**What the task requires**
Could you repeat the records below exactly, leaving the pictures out?

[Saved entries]

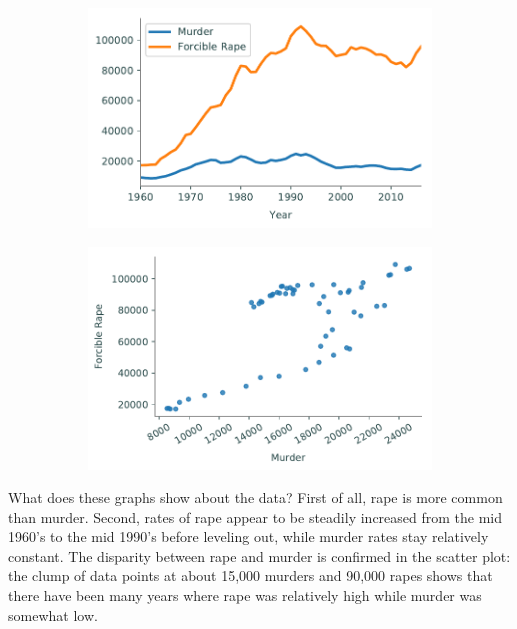 \begin{figure}[H] %
\captionsetup[subfigure]{justification=centering}
\centering
\begin{subfigure}{.49\textwidth}
    \includegraphics[width=\textwidth]{figures/line_compare.pdf}
\end{subfigure}
%
\begin{subfigure}{.49\textwidth}
    \includegraphics[width=\textwidth]{figures/scatter_compare.pdf}
\end{subfigure}
\end{figure}

What does these graphs show about the data?
First of all, rape is more common than murder.
Second, rates of rape appear to be steadily increased from the mid 1960's to the mid 1990's before leveling out, while murder rates stay relatively constant.
The disparity between rape and murder is confirmed in the scatter plot: the clump of data points at about 15,000 murders and 90,000 rapes shows that there have been many years where rape was relatively high while murder was somewhat low.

**Task result**
 \begin{figure}[H] %
\captionsetup[subfigure]{justification=centering}
\centering
\begin{subfigure}{.49\textwidth}
    \includegraphics[width=\textwidth]{figures/line_compare.pdf}
\end{subfigure}
%
\begin{subfigure}{.49\textwidth}
    \includegraphics[width=\textwidth]{figures/scatter_compare.pdf}
\end{subfigure}
\end{figure}

What does these graphs show about the data?
First of all, rape is more common than murder.
Second, rates of rape appear to be steadily increased from the mid 1960's to the mid 1990's before leveling out, while murder rates stay relatively constant.
The disparity between rape and murder is confirmed in the scatter plot: the clump of data points at about 15,000 murders and 90,000 rapes shows that there have been many years where rape was relatively high while murder was somewhat low.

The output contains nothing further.